### EXERCISE DESCRIPTION:
Please take the records that follow and repeat exactly the lines starting with the line with "you house adult" and going on through the line with "Enclosures for 1".

*** MATERIAL FOR THIS EXERCISE ***

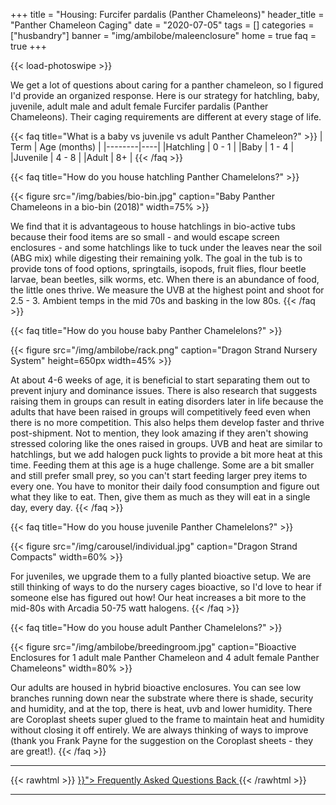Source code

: +++
title = "Housing: Furcifer pardalis (Panther Chameleons)"
header_title = "Panther Chameleon Caging"
date = "2020-07-05"
tags = []
categories = ["husbandry"]
banner = "img/ambilobe/maleenclosure"
home = true
faq = true
+++

{{< load-photoswipe >}}

We get a lot of questions about caring for a panther chameleon, so I figured I'd provide an organized response. Here is our strategy for hatchling, baby, juvenile, adult male and adult female Furcifer pardalis (Panther Chameleons). Their caging requirements are different at every stage of life.

{{< faq title="What is a baby vs juvenile vs adult Panther Chameleon?" >}}
| Term | Age (months) |
|--------|----|
|Hatchling  |   0 - 1 |
|Baby  | 1 - 4 |
|Juvenile  | 4 - 8 |
|Adult  | 8+ |
{{< /faq >}}

{{< faq title="How do you house hatchling Panther Chamelelons?" >}} 

{{< figure src="/img/babies/bio-bin.jpg" caption="Baby Panther Chameleons in a bio-bin (2018)" width=75% >}}

We find that it is advantageous to house hatchlings in bio-active tubs because their food items are so small - and would escape screen enclosures - and some hatchlings like to tuck under the leaves near the soil (ABG mix) while digesting their remaining yolk. The goal in the tub is to provide tons of food options, springtails, isopods, fruit flies, flour beetle larvae, bean beetles, silk worms, etc. When there is an abundance of food, the little ones thrive. We measure the UVB at the highest point and shoot for 2.5 - 3. Ambient temps in the mid 70s and basking in the low 80s.
{{< /faq >}}

{{< faq title="How do you house baby Panther Chamelelons?" >}} 

{{< figure src="/img/ambilobe/rack.png" caption="Dragon Strand Nursery System" height=650px width=45% >}}

At about 4-6 weeks of age, it is beneficial to start separating them out to prevent injury and dominance issues. There is also research that suggests raising them in groups can result in eating disorders later in life because the adults that have been raised in groups will competitively feed even when there is no more competition. This also helps them develop faster and thrive post-shipment. Not to mention, they look amazing if they aren't showing stressed coloring like the ones raised in groups. UVB and heat are similar to hatchlings, but we add halogen puck lights to provide a bit more heat at this time. Feeding them at this age is a huge challenge. Some are a bit smaller and still prefer small prey, so you can't start feeding larger prey items to every one. You have to monitor their daily food consumption and figure out what they like to eat. Then, give them as much as they will eat in a single day, every day.
{{< /faq >}}

{{< faq title="How do you house juvenile Panther Chamelelons?" >}} 

{{< figure src="/img/carousel/individual.jpg" caption="Dragon Strand Compacts" width=60% >}}

For juveniles, we upgrade them to a fully planted bioactive setup. We are still thinking of ways to do the nursery cages bioactive, so I'd love to hear if someone else has figured out how! Our heat increases a bit more to the mid-80s with Arcadia 50-75 watt halogens.
{{< /faq >}}

{{< faq title="How do you house adult Panther Chamelelons?" >}}

{{< figure src="/img/ambilobe/breedingroom.jpg" caption="Bioactive Enclosures for 1 adult male Panther Chameleon and 4 adult female Panther Chameleons" width=80% >}}

Our adults are housed in hybrid bioactive enclosures. You can see low branches running down near the substrate where there is shade, security and humidity, and at the top, there is heat, uvb and lower humidity. There are Coroplast sheets super glued to the frame to maintain heat and humidity without closing it off entirely. We are always thinking of ways to improve (thank you Frank Payne for the suggestion on the Coroplast sheets - they are great!).
{{< /faq >}}

<hr>
{{< rawhtml >}}
<a class="btn btn-template-main" href="{{< ref "/faq" >}}"> Frequently Asked Questions <i class="fas fa-backward"></i> Back </a>
{{< /rawhtml >}}

<hr>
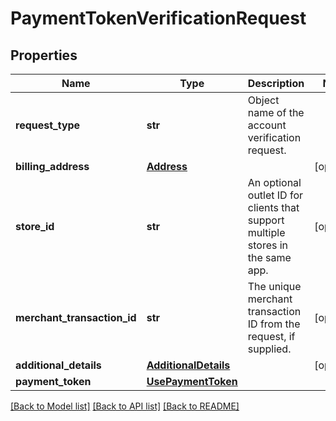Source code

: # PaymentTokenVerificationRequest

## Properties
Name | Type | Description | Notes
------------ | ------------- | ------------- | -------------
**request_type** | **str** | Object name of the account verification request. | 
**billing_address** | [**Address**](Address.md) |  | [optional] 
**store_id** | **str** | An optional outlet ID for clients that support multiple stores in the same app. | [optional] 
**merchant_transaction_id** | **str** | The unique merchant transaction ID from the request, if supplied. | [optional] 
**additional_details** | [**AdditionalDetails**](AdditionalDetails.md) |  | [optional] 
**payment_token** | [**UsePaymentToken**](UsePaymentToken.md) |  | 

[[Back to Model list]](../README.md#documentation-for-models) [[Back to API list]](../README.md#documentation-for-api-endpoints) [[Back to README]](../README.md)


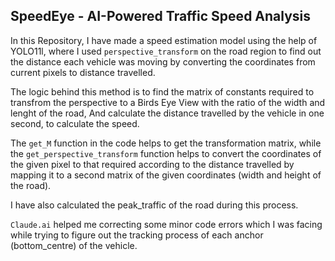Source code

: ## SpeedEye - AI-Powered Traffic Speed Analysis

In this Repository, I have made a speed estimation model using the help of YOLO11l, where I used `perspective_transform` on the road region to find out the distance each vehicle was moving by converting the coordinates from current pixels to distance travelled.

The logic behind this method is to find the matrix of constants required to transfrom the perspective to a Birds Eye View with the ratio of the width and lenght of the road, And calculate the distance travelled by the vehicle in one second, to calculate the speed.

The `get_M` function in the code helps to get the transformation matrix, while the `get_perspective_transform` function helps to convert the coordinates of the given pixel to that required according to the distance travelled by mapping it to a second matrix of the given coordinates (width and height of the road).

I have also calculated the peak_traffic of the road during this process.

`Claude.ai` helped me correcting some minor code errors which I was facing while trying to figure out the tracking process of each anchor (bottom_centre) of the vehicle.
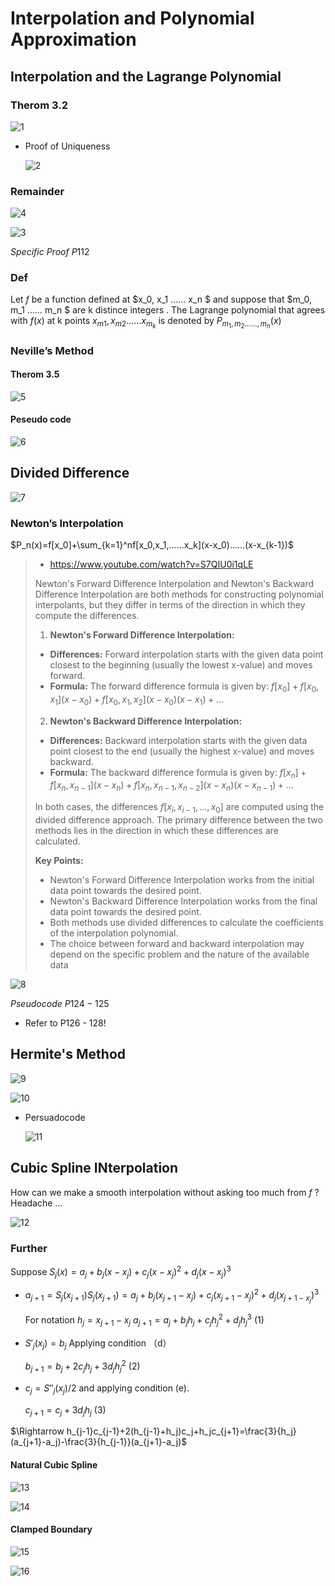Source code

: # Interpolation and Polynomial Approximation

## Interpolation and the Lagrange Polynomial

### Therom 3.2

![1](1.png)

* Proof of Uniqueness

  ![2](2.png)

### Remainder

![4](4.png)

![3](3.png)

$Specific\ Proof\ P112$

### Def

Let $f$ be a function defined at $x_0, x_1 …… x_n $ and suppose that  $m_0, m_1 …… m_n $ are k distince integers . The Lagrange polynomial that agrees with $f(x)$ at k points $x_{m1},x_{m2}…… x_{m_k}$ is denoted by $P_{m_1,m_2……,m_n}(x)$

### Neville’s Method

#### Therom 3.5

![5](5.png)

#### Peseudo code

![6](6.png)

## Divided Difference

![7](7.png)

### Newton’s Interpolation

$P_n(x)=f[x_0]+\sum_{k=1}^nf[x_0,x_1,……x_k](x-x_0)……(x-x_{k-1})$


>* https://www.youtube.com/watch?v=S7QIU0i1qLE
>
>Newton's Forward Difference Interpolation and Newton's Backward Difference Interpolation are both methods for constructing polynomial interpolants, but they differ in terms of the direction in which they compute the differences.
>
>1. **Newton's Forward Difference Interpolation:**
>  - **Differences:** Forward interpolation starts with the given data point closest to the beginning (usually the lowest x-value) and moves forward.
>  - **Formula:** The forward difference formula is given by: $f[x_0]+f[x_0,x_1](x−x_0)+f[x_0,x_1,x_2](x−x_0)(x−x_1)+…$
>2. **Newton's Backward Difference Interpolation:**
>  - **Differences:** Backward interpolation starts with the given data point closest to the end (usually the highest x-value) and moves backward.
>  - **Formula:** The backward difference formula is given by: $f[x_n]+f[x_n,x_{n−1}](x−x_n)+f[x_n,x_{n−1},x_{n−2}](x−x_n)(x−x_{n−1})+…$
>
>In both cases, the differences $f[x_i,x_{i−1},…,x_0]$ are computed using the divided difference approach. The primary difference between the two methods lies in the direction in which these differences are calculated.
>
>**Key Points:**
>
>- Newton's Forward Difference Interpolation works from the initial data point towards the desired point.
>- Newton's Backward Difference Interpolation works from the final data point towards the desired point.
>- Both methods use divided differences to calculate the coefficients of the interpolation polynomial.
>- The choice between forward and backward interpolation may depend on the specific problem and the nature of the available data

![8](8.png)

$Pseudocode\ P124-125$

* Refer to P126 - 128!

## Hermite's Method

![9](9.png)

![10](10.png)

* Persuadocode

  ![11](11.png)

## Cubic Spline INterpolation

How can we make a smooth interpolation without asking too much from $f$ ?Headache …

![12](12.png)

### Further

Suppose $S_j(x)=a_j+b_j(x-x_j)+c_j(x-x_j)^2+d_j(x-x_j)^3$

* $a_{j+1}=S_j(x_{j+1})S_j(x_{j+1})=a_j+b_j(x_{j+1}-x_j)+c_j(x_{j+1}-x_j)^2+d_j(x_{j+1-x_j})^3$

  For notation $h_j=x_{j+1}-x_j$  $a_{j+1}=a_j+b_jh_j+c_jh_j^2+d_jh_j^3$   $(1)$

* $S'_j(x_j)=b_j$ Applying condition （d）

  $b_{j+1}=b_j+2c_jh_j+3d_jh_j^2$  $(2)$

* $c_j=S''_j(x_j)/2$ and applying condition (e). 

  $c_{j+1}=c_j+3d_jh_j$  $(3)$

$\Rightarrow h_{j-1}c_{j-1}+2(h_{j-1}+h_j)c_j+h_jc_{j+1}=\frac{3}{h_j}(a_{j+1}-a_j)-\frac{3}{h_{j-1}}(a_{j+1}-a_j)$

#### Natural Cubic Spline

![13](13.png)

![14](14.png)

#### Clamped Boundary

![15](15.png)

![16](16.png)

*** End of MATERIAL FOR THIS EXERCISE ***

### EXERCISE ANSWER:
{{< faq title="How do you house adult Panther Chamelelons?" >}}

{{< figure src="/img/ambilobe/breedingroom.jpg" caption="Bioactive Enclosures for 1 adult male Panther Chameleon and 4 adult female Panther Chameleons" width=80% >}}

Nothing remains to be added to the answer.